一张画着仕女的屏风横放在架子床前面,屏风上头搭着她刚解下来的猩红色披风,墙上挂了一幅山水图,桌案上还供着一枝开得正盛的海棠花,淡粉的花苞仿佛将这暂时落脚的地方也添上了几分烟火气。
正下午时光,阳光比前几日更好,几束光线打下来,将屋子镀上一层柔和的暖黄,屋子里燃着淡淡熏香,是从云浮带来的兰花香,里头放着些提神醒脑的冰片,深深的吸一口,熟悉的味道叫楚少渊本绷得有些紧的情绪一下便放松了下来。

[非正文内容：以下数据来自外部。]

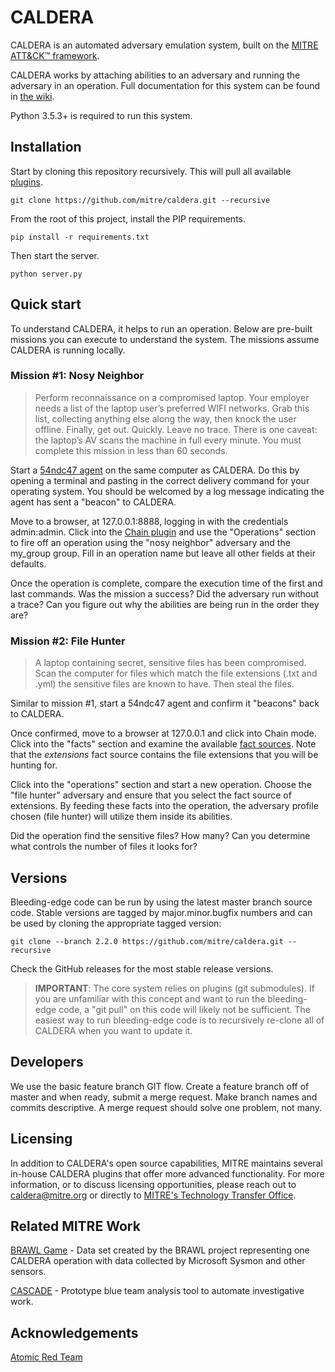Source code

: # CALDERA

CALDERA is an automated adversary emulation system, built on the [MITRE ATT&CK™ framework](https://attack.mitre.org/).

CALDERA works by attaching abilities to an adversary and running the adversary in an operation. Full documentation for this system can be found in [the wiki](https://github.com/mitre/caldera/wiki).

Python 3.5.3+ is required to run this system.

## Installation

Start by cloning this repository recursively. This will pull all available [plugins](https://github.com/mitre/caldera/wiki/What-is-a-plugin%3F). 
```
git clone https://github.com/mitre/caldera.git --recursive
```

From the root of this project, install the PIP requirements.
```
pip install -r requirements.txt
```

Then start the server.
```
python server.py
```

## Quick start

To understand CALDERA, it helps to run an operation. Below are pre-built missions you can execute to understand 
the system. The missions assume CALDERA is running locally.

### Mission #1: Nosy Neighbor

> Perform reconnaissance on a compromised laptop. Your employer needs a list of the laptop user’s preferred WIFI 
networks. Grab this list, collecting anything else along the way, then knock the user offline. Finally, get out. Quickly. Leave no trace. There is one caveat: the laptop’s AV scans the machine in full every minute. You must complete this mission in 
less than 60 seconds. 

Start a [54ndc47 agent](https://github.com/mitre/caldera/wiki/Plugin:-sandcat) on the same computer as CALDERA. Do this by opening a terminal and pasting in the correct
delivery command for your operating system. You should be welcomed by a log message indicating the agent has sent
a "beacon" to CALDERA.

Move to a browser, at 127.0.0.1:8888, logging in with the credentials admin:admin. 
Click into the [Chain plugin](https://github.com/mitre/caldera/wiki/Plugin:-chain) and use the "Operations" section to fire off an operation using the "nosy neighbor" 
adversary and the my_group group. Fill in an operation name but leave all other fields at their defaults.

Once the operation is complete, compare the execution time of the first and last commands. Was
the mission a success? Did the adversary run without a trace? Can you figure out why the 
abilities are being run in the order they are?

### Mission #2: File Hunter

> A laptop containing secret, sensitive files has been compromised. Scan the computer for files which match
the file extensions (.txt and .yml) the sensitive files are known to have. Then steal the files.

Similar to mission #1, start a 54ndc47 agent and confirm it "beacons" back to CALDERA. 

Once confirmed, move to a browser at 127.0.0.1 and click into Chain mode. Click into the "facts"
section and examine the available [fact sources](https://github.com/mitre/caldera/wiki/What-is-a-fact%3F).
Note that the _extensions_ fact source contains the file extensions that you will be hunting for.

Click into the "operations" section and start a new operation. Choose the "file hunter" adversary
and ensure that you select the fact source of extensions. By feeding these facts into the operation, 
the adversary profile chosen (file hunter) will utilize them inside its abilities.

Did the operation find the sensitive files? How many? Can you determine what controls the number of files it looks for?

## Versions

Bleeding-edge code can be run by using the latest master branch source code. Stable versions are tagged
by major.minor.bugfix numbers and can be used by cloning the appropriate tagged version:
```
git clone --branch 2.2.0 https://github.com/mitre/caldera.git --recursive
```

Check the GitHub releases for the most stable release versions.

> **IMPORTANT**: The core system relies on plugins (git submodules). If you are unfamiliar with this concept and want 
to run the bleeding-edge code, a "git pull" on this code will likely not be sufficient. The easiest way to run bleeding-edge
code is to recursively re-clone all of CALDERA when you want to update it.

## Developers

We use the basic feature branch GIT flow. Create a feature branch off of master and when ready, submit a merge 
request. Make branch names and commits descriptive. A merge request should solve one problem,
not many. 

## Licensing

In addition to CALDERA's open source capabilities, MITRE maintains several in-house CALDERA plugins that offer 
more advanced functionality. For more information, or to discuss licensing opportunities, please reach out to 
caldera@mitre.org or directly to [MITRE's Technology Transfer Office](https://www.mitre.org/about/corporate-overview/contact-us#technologycontact).

## Related MITRE Work

[BRAWL Game](https://github.com/mitre/brawl-public-game-001) - Data set created by the BRAWL project representing
one CALDERA operation with data collected by Microsoft Sysmon and other sensors.

[CASCADE](https://github.com/mitre/cascade-server) - Prototype blue team analysis tool to automate investigative work.

## Acknowledgements

[Atomic Red Team](https://github.com/redcanaryco/atomic-red-team)
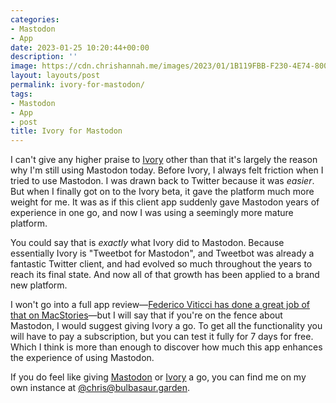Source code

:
 ```yaml
---
categories:
- Mastodon
- App
date: 2023-01-25 10:20:44+00:00
description: ''
image: https://cdn.chrishannah.me/images/2023/01/1B119FBB-F230-4E74-800D-8018ACF8D898.jpeg
layout: layouts/post
permalink: ivory-for-mastodon/
tags:
- Mastodon
- App
- post
title: Ivory for Mastodon
---
```


I can't give any higher praise to [Ivory](https://tapbots.com/ivory/) other than that it's largely the reason why I'm still using Mastodon today. Before Ivory, I always felt friction when I tried to use Mastodon. I was drawn back to Twitter because it was _easier_. But when I finally got on to the Ivory beta, it gave the platform much more weight for me. It was as if this client app suddenly gave Mastodon years of experience in one go, and now I was using a seemingly more mature platform.

You could say that is _exactly_ what Ivory did to Mastodon. Because essentially Ivory is "Tweetbot for Mastodon", and Tweetbot was already a fantastic Twitter client, and had evolved so much throughout the years to reach its final state. And now all of that growth has been applied to a brand new platform.

I won't go into a full app review—[Federico Viticci has done a great job of that on MacStories](https://www.macstories.net/reviews/ivory-for-mastodon-review-tapbots-reborn/)—but I will say that if you're on the fence about Mastodon, I would suggest giving Ivory a go. To get all the functionality you will have to pay a subscription, but you can test it fully for 7 days for free. Which I think is more than enough to discover how much this app enhances the experience of using Mastodon.

If you do feel like giving [Mastodon](https://joinmastodon.org/) or [Ivory](https://tapbots.com/ivory/) a go, you can find me on my own instance at [@chris@bulbasaur.garden](https://bulbasaur.garden/@chris).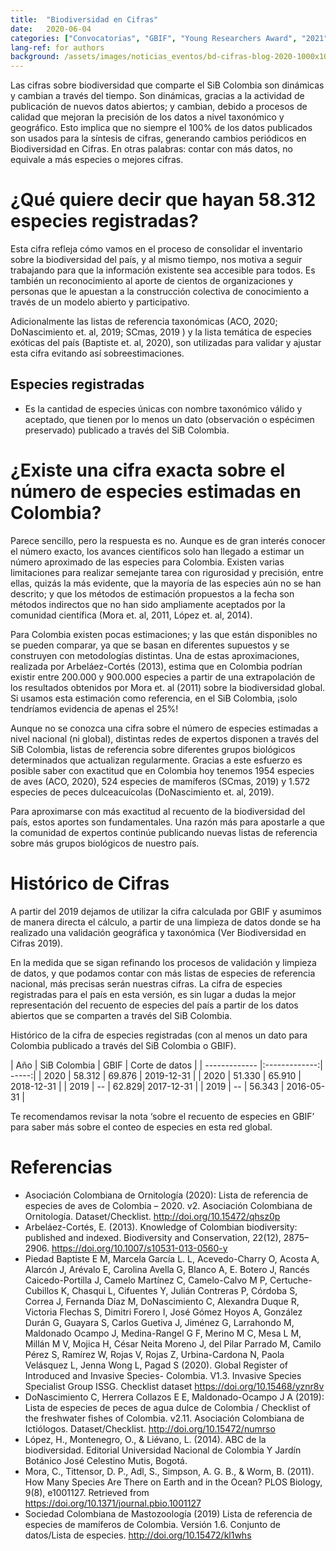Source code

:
 ```yaml
---
title:  "Biodiversidad en Cifras"
date:   2020-06-04
categories: ["Convocatorias", "GBIF", "Young Researchers Award", "2021"]
lang-ref: for authors
background: /assets/images/noticias_eventos/bd-cifras-blog-2020-1000x1000.jpg
---
```


Las cifras sobre biodiversidad que comparte el SiB Colombia son dinámicas y cambian a través del tiempo. Son dinámicas, gracias a la actividad de publicación de nuevos datos abiertos; y cambian, debido a procesos de calidad que mejoran la precisión de los datos a nivel taxonómico y geográfico. Esto implica que no siempre el 100% de los datos publicados son usados para la síntesis de cifras, generando cambios periódicos en Biodiversidad en Cifras. En otras palabras: contar con más datos, no equivale a más especies o mejores cifras.

# ¿Qué quiere decir que hayan 58.312 especies registradas?

Esta cifra refleja cómo vamos en el proceso de consolidar el inventario sobre la biodiversidad del país, y al mismo tiempo, nos motiva a seguir trabajando para que la información existente sea accesible para todos. Es también un reconocimiento al aporte de cientos de organizaciones y personas que le apuestan a la construcción colectiva de conocimiento a través de un modelo abierto y participativo.

Adicionalmente las listas de referencia taxonómicas (ACO, 2020; DoNascimiento et. al, 2019; SCmas, 2019 ) y la lista temática de especies exóticas del país (Baptiste et. al, 2020), son utilizadas para validar y ajustar esta cifra evitando así sobreestimaciones.

## Especies registradas
- Es la cantidad de especies únicas con nombre taxonómico válido y aceptado, que tienen por lo menos un dato (observación o espécimen preservado) publicado a través del SiB Colombia.

# ¿Existe una cifra exacta sobre el número de especies estimadas en Colombia?

Parece sencillo, pero la respuesta es no. Aunque es de gran interés conocer el número exacto, los avances científicos solo han llegado a estimar un número aproximado de las especies para Colombia. Existen varias limitaciones para realizar semejante tarea con rigurosidad y precisión, entre ellas, quizás la más evidente, que la mayoría de las especies aún no se han descrito; y que los métodos de estimación propuestos a la fecha son métodos indirectos que no han sido ampliamente aceptados por la comunidad científica (Mora et. al, 2011, López et. al, 2014).

Para Colombia existen pocas estimaciones; y las que están disponibles no se pueden comparar, ya que se basan en diferentes supuestos y se construyen con metodologías distintas. Una de estas aproximaciones, realizada por Arbeláez-Cortés (2013), estima que en Colombia podrían existir entre 200.000 y 900.000 especies a partir de una extrapolación de los resultados obtenidos por Mora et. al (2011) sobre la biodiversidad global. Si usamos esta estimación como referencia, en el SiB Colombia, ¡solo tendríamos evidencia de apenas el 25%!

Aunque no se conozca una cifra sobre el número de especies estimadas a nivel nacional (ni global), distintas redes de expertos disponen a través del SiB Colombia, listas de referencia sobre diferentes grupos biológicos determinados que actualizan regularmente. Gracias a este esfuerzo es posible saber con exactitud que en Colombia hoy tenemos 1954 especies de aves (ACO, 2020), 524 especies de mamíferos (SCmas, 2019) y 1.572 especies de peces dulceacuícolas (DoNascimiento et. al, 2019).

Para aproximarse con más exactitud al recuento de la biodiversidad del país, estos aportes son fundamentales. Una razón más para apostarle a que la comunidad de expertos continúe publicando nuevas listas de referencia sobre más grupos biológicos de nuestro país.

# Histórico de Cifras

A partir del 2019 dejamos de utilizar la cifra calculada por GBIF y asumimos de manera directa el cálculo, a partir de una limpieza de datos donde se ha realizado una validación geográfica y taxonómica (Ver Biodiversidad en Cifras 2019).

En la medida que se sigan refinando los procesos de validación y limpieza de datos, y que podamos contar con más listas de especies de referencia nacional, más precisas serán nuestras cifras. La cifra de especies registradas para el país en esta versión, es sin lugar a dudas la mejor representación del recuento de especies del país a partir de los datos abiertos que se comparten a través del SiB Colombia.

Histórico de la cifra de especies registradas (con al menos un dato para Colombia publicado a través del SiB Colombia o GBIF).

| Año       | SiB Colombia        | GBIF  | Corte de datos |
| ------------- |:-------------:| -----:|
| 2020 | 58.312 | 69.876 | 2019-12-31 |
| 2020 | 51.330 | 65.910 | 2018-12-31 |
| 2019 | -- | 62.829| 2017-12-31 |
| 2019 | -- | 56.343 | 2016-05-31 |


Te recomendamos revisar la nota ‘sobre el recuento de especies en GBIF’ para saber más sobre el conteo de especies en esta red global.

# Referencias
- Asociación Colombiana de Ornitología (2020): Lista de referencia de especies de aves de Colombia – 2020. v2. Asociación Colombiana de Ornitología. Dataset/Checklist. http://doi.org/10.15472/qhsz0p
- Arbeláez-Cortés, E. (2013). Knowledge of Colombian biodiversity: published and indexed. Biodiversity and Conservation, 22(12), 2875–2906. https://doi.org/10.1007/s10531-013-0560-y
- Piedad Baptiste E M, Marcela García L. L, Acevedo-Charry O, Acosta A, Alarcón J, Arévalo E, Carolina Avella G, Blanco A, E. Botero J, Rancés Caicedo-Portilla J, Camelo Martínez C, Camelo-Calvo M P, Certuche-Cubillos K, Chasqui L, Cifuentes Y, Julián Contreras P, Córdoba S, Correa J, Fernanda Díaz M, DoNascimiento C, Alexandra Duque R, Victoria Flechas S, Dimitri Forero I, José Gómez Hoyos A, González Durán G, Guayara S, Carlos Guetiva J, Jiménez G, Larrahondo M, Maldonado Ocampo J, Medina-Rangel G F, Merino M C, Mesa L M, Millán M V, Mojica H, César Neita Moreno J, del Pilar Parrado M, Camilo Pérez S, Ramírez W, Rojas V, Rojas Z, Urbina-Cardona N, Paola Velásquez L, Jenna Wong L, Pagad S (2020). Global Register of Introduced and Invasive Species- Colombia. V1.3. Invasive Species Specialist Group ISSG. Checklist dataset https://doi.org/10.15468/yznr8v
- DoNascimiento C, Herrera Collazos E E, Maldonado-Ocampo J A (2019): Lista de especies de peces de agua dulce de Colombia / Checklist of the freshwater fishes of Colombia. v2.11. Asociación Colombiana de Ictiólogos. Dataset/Checklist. http://doi.org/10.15472/numrso
- López, H., Montenegro, O., & Liévano, L. (2014). ABC de la biodiversidad. Editorial Universidad Nacional de Colombia Y Jardín Botánico José Celestino Mutis, Bogotá.
- Mora, C., Tittensor, D. P., Adl, S., Simpson, A. G. B., & Worm, B. (2011). How Many Species Are There on Earth and in the Ocean? PLOS Biology, 9(8), e1001127. Retrieved from https://doi.org/10.1371/journal.pbio.1001127
- Sociedad Colombiana de Mastozoología (2019) Lista de referencia de especies de mamíferos de Colombia. Versión 1.6. Conjunto de datos/Lista de especies. http://doi.org/10.15472/kl1whs

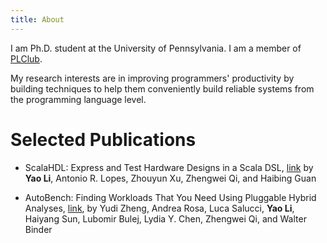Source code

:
 ```yaml
---
title: About
---
```


I am Ph.D. student at the University of Pennsylvania. I am a member of
[PLClub](http://www.cis.upenn.edu/~plclub/).

My research interests are in improving programmers' productivity by
building techniques to help them conveniently build reliable systems
from the programming language level.

Selected Publications
========================

- ScalaHDL: Express and Test Hardware Designs in a Scala DSL, [link](http://ieeexplore.ieee.org/xpl/articleDetails.jsp?arnumber=6974732&newsearch=true&queryText=ScalaHDL:%20Express%20and%20Test%20Hardware%20Designs%20in%20a%20Scala%20DSL&fname=&mname=&lname=&title=&volume=&issue=&spage=)
  by **Yao Li**, Antonio R. Lopes, Zhouyun Xu, Zhengwei Qi, and Haibing Guan

- AutoBench: Finding Workloads That You Need Using Pluggable Hybrid Analyses, [link](http://ieeexplore.ieee.org/document/7476688/?arnumber=7476688&tag=1),
  by Yudi Zheng, Andrea Rosa, Luca Salucci, **Yao Li**, Haiyang Sun, Lubomir Bulej, Lydia Y. Chen, Zhengwei Qi, and Walter Binder
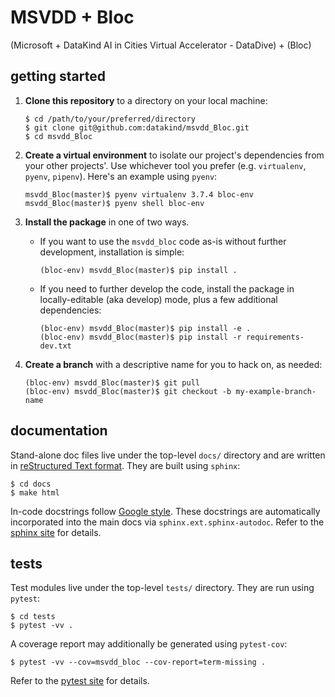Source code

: # MSVDD + Bloc

(Microsoft + DataKind AI in Cities Virtual Accelerator - DataDive) + (Bloc)

## getting started

1. **Clone this repository** to a directory on your local machine:

    ```
    $ cd /path/to/your/preferred/directory
    $ git clone git@github.com:datakind/msvdd_Bloc.git
    $ cd msvdd_Bloc
    ```

1. **Create a virtual environment** to isolate our project's dependencies from your other projects'. Use whichever tool you prefer (e.g. `virtualenv`, `pyenv`, `pipenv`). Here's an example using `pyenv`:

    ```
    msvdd_Bloc(master)$ pyenv virtualenv 3.7.4 bloc-env
    msvdd_Bloc(master)$ pyenv shell bloc-env
    ```

1. **Install the package** in one of two ways.
   - If you want to use the `msvdd_bloc` code as-is without further development, installation is simple:

        ```
        (bloc-env) msvdd_Bloc(master)$ pip install .
        ```

   - If you need to further develop the code, install the package in locally-editable (aka develop) mode, plus a few additional dependencies:

        ```
        (bloc-env) msvdd_Bloc(master)$ pip install -e .
        (bloc-env) msvdd_Bloc(master)$ pip install -r requirements-dev.txt
        ```

1. **Create a branch** with a descriptive name for you to hack on, as needed:

    ```
    (bloc-env) msvdd_Bloc(master)$ git pull
    (bloc-env) msvdd_Bloc(master)$ git checkout -b my-example-branch-name
    ```

## documentation

Stand-alone doc files live under the top-level `docs/` directory and are written in [reStructured Text format](http://docutils.sourceforge.net/docs/user/rst/quickref.html). They are built using `sphinx`:

```
$ cd docs
$ make html
```

In-code docstrings follow [Google style](https://google.github.io/styleguide/pyguide.html#38-comments-and-docstrings). These docstrings are automatically incorporated into the main docs via `sphinx.ext.sphinx-autodoc`. Refer to the [sphinx site](https://www.sphinx-doc.org/en/master/) for details.


## tests

Test modules live under the top-level `tests/` directory. They are run using `pytest`:

```
$ cd tests
$ pytest -vv .
```

A coverage report may additionally be generated using `pytest-cov`:

```
$ pytest -vv --cov=msvdd_bloc --cov-report=term-missing .
```

Refer to the [pytest site](https://docs.pytest.org/en/latest/) for details.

婵衣坐在罗汉床上听锦心说着院子的格局,点头吩咐几个大丫鬟要如何归置箱笼,刚说了一半儿,就看见楚少渊撩了帘子进来。
她又吩咐了几句,才挥手让丫鬟都退下,好笑的抬眼看着小心翼翼走近自己的楚少渊。
“出去吃了个宴席便吃醉酒了?要不要喝些醒酒汤?”
楚少渊笑了,这样轻快的口吻,哪里像是生气的模样了,倒是自己有些小心眼了。
他眉眼弯弯的看着她:“晚晚竟一点都不醋,这可当真是”
婵衣眉梢一扬:“多少个还不是尽着你往进纳?妾身又能有什么法子?醋也不过是苦了自己,谁会心疼?”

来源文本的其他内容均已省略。